# USB mouse not working properly?



## wytewidow (Sep 22, 2009)

Hi all on TSG,
First time posting here so dont be too mean thnx!

My laptop has a problem with it's USB ports 
Im currently using a Windows Vista Home Premium with SP1

Im using a ASUS Notebook A8 series (about 2-3yrs old?)

The USB ports on my computer have all gone a little wonky but (thankfully) my laptop cooler and thumbdrive still work on it (although albeit crazy at times)

---------
The problem

When i plug in the Plug and Play mouse from microsoft or any mouse except for the ASUS mouse which came with the laptop none of them work. The light comes on so I know the power is working. But when i move the mouse there is no response from the screen. 
When i check the controlpanel->mouse no other devices pop up apart from my synaptics touchpad.
When i check the device manager ->








[i also get this problem with many Bluetooth Peripheral Devices which keep asking to be installed (its such a hassle to keep closing them)] the mouse does not appear even after trying to update the hardware. basically the laptop does not detect the mouse. the mouse is Microsoft Notebook Optical Mouse
I tried many other mice and i always get the same problem

Basically all my USB ports are ****ed.
I think there might be something wrong with the USB files in my computer?
Or smth to do with the INF files.

Please help and ask for any extra details which you might require in order to assist me

This issue has been bugging me for such a long time.

Cheers


----------



## markomus (Aug 2, 2007)

If it were me, I'd try downloading an updated/fresh copy of the drivers for my specific model notebook from Asus's web site and just reinstall over the old ones.


----------



## wytewidow (Sep 22, 2009)

sorry to sound like a totally noob but im not sure which drivers or where to get them? i mean i've looked under the ASUS site and im looking at the drivers but i dont know which ones to get?

i've also got the recovery DVD and the driver&utility ver 1.0(DVD) from ASUS

can i use those?


----------



## markomus (Aug 2, 2007)

You can use them if they worked the first time.  If this is a recent development, i.e., connecting USB mice in the past hasn't been an issue, then you should consider using the disc b/c it would be faster. If the mice have NEVER worked, then d/l the updates or fresh copies.

What model, exactly, of A8 do you have?


----------



## TBH-LSVC (Aug 5, 2008)

However, the USBs in the device manager seem to have the drivers installed correctly. Can you connect any USB device other than mice, such as flash memories or other devices. This could be due to power problems, though the ASUS mouse works correctly.


----------



## wytewidow (Sep 22, 2009)

cheers mate,

it's the A8SC 18DPM 

at least thats what i've got written here on the receipt. 

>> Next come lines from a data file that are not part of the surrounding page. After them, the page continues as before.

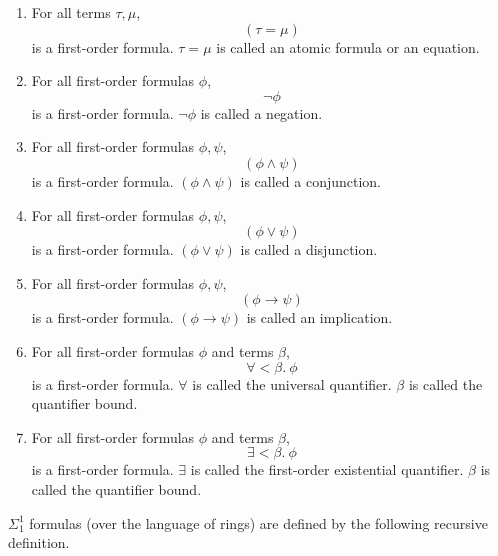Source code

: \documentclass[11pt]{article}
\begin{document}
\begin{enumerate}
	\item For all terms $\tau, \mu$,
		\begin{equation}
			(\tau = \mu)
		\end{equation}
		is a first-order formula. $\tau = \mu$ is called an atomic formula or an equation.
	\item For all first-order formulas $\phi$,
		\begin{equation}
			\neg\phi
		\end{equation}
		is a first-order formula. $\neg\phi$ is called a negation.
	\item For all first-order formulas $\phi, \psi$, 
		\begin{equation}
			(\phi \wedge \psi)
		\end{equation}
		is a first-order formula. $(\phi \wedge \psi)$ is called a conjunction.
	\item For all first-order formulas $\phi, \psi$,
		\begin{equation}
			(\phi \vee \psi)
		\end{equation}
		is a first-order formula. $(\phi \vee \psi)$ is called a disjunction.
	\item For all first-order formulas $\phi, \psi$,
		\begin{equation}
			(\phi \to \psi)
		\end{equation}
		is a first-order formula. $(\phi \to \psi)$ is called an implication.
	\item For all first-order formulas $\phi$ and terms $\beta$,
		\begin{equation}
			\forall < \beta.\ \phi
		\end{equation}
		is a first-order formula. $\forall$ is called the universal quantifier. $\beta$ is called the quantifier bound.
	\item For all first-order formulas $\phi$ and terms $\beta$,
		\begin{equation}
			\exists < \beta.\ \phi
		\end{equation}
		is a first-order formula. $\exists$ is called the first-order existential quantifier. $\beta$ is called the quantifier bound.
\end{enumerate}

$\Sigma^1_1$ formulas (over the language of rings) are defined by the following recursive definition.
\end{document}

i dont exactly know what will happened when i put the disks in. will it wipe any of my stuff on my computer away? im really wary of these recovery disks type

oh yeah i think it's actually always been an issue with this laptop

i wouldnt recommend it! ;(


----------



## markomus (Aug 2, 2007)

TBH-LSVC said:


> However, the USBs in the device manager seem to have the drivers installed correctly. Can you connect any USB device other than mice, such as flash memories or other devices. This could be due to power problems, though the ASUS mouse works correctly.


Now that you mention it, there was mention of the USB ports running a little "wonky," but still able to support a laptop cooler and a thumb drive, though not perfectly.

You'd be right: that does sound more like a hardware problem.


----------



## markomus (Aug 2, 2007)

Reinstalling drivers won't hurt anything. Reinstalling the operating system (i.e., Windows) might. So you'd want the drivers.

Vista 32 or 64?


----------



## wytewidow (Sep 22, 2009)

it's strange because my ipod works perfectly fine and the other asus mouse that came with the laptop works fine! but i have misplaced that mouse which has forced me to get another one. 

the laptop does say that it detects something has been stuffed into the USB port. and that it is installing the driver. and then says that the human USB interface has been successfully installed .

BUT this does not reflect on the screen when im trying to move the mouse. the mouse does detect when i move it because it turns a brighter red when i move it.

i dont know if it is so much a hardware problem 

but i know that somewhere in my laptop the USB settings must be messed up


----------



## wytewidow (Sep 22, 2009)

yes my thumb drive works fine. it is a cruzer 8gb 

HOWEVER
some other external HDs do not register on my laptop such as the maxtor 250 gig 

which is what makes this so strange and puzzling


----------



## markomus (Aug 2, 2007)

Are you running Vista 64 or 32?


----------



## wytewidow (Sep 22, 2009)

Vista 32 bit mate

thanks for all the quick replies i really appreciate it. laptop problems can be so frustrating!


----------



## markomus (Aug 2, 2007)

Well they've made it a bit of a challenge (of course), but you'll go here first:

http://support.asus.com/download/download.aspx?SLanguage=en-us

When you get there, follow the cues till you find your model and operating system. You should then download the file marked Chipset. There's no updated version, so it would be the same as on your disc, but with this you'll know you're downloading only what you'll need. Just save to Desktop, double click, and it should install.


----------



## markomus (Aug 2, 2007)

OH...you'll probably have to restart your computer, too.


----------



## markomus (Aug 2, 2007)

wytewidow said:


> Vista 32 bit mate
> 
> thanks for all the quick replies i really appreciate it. laptop problems can be so frustrating!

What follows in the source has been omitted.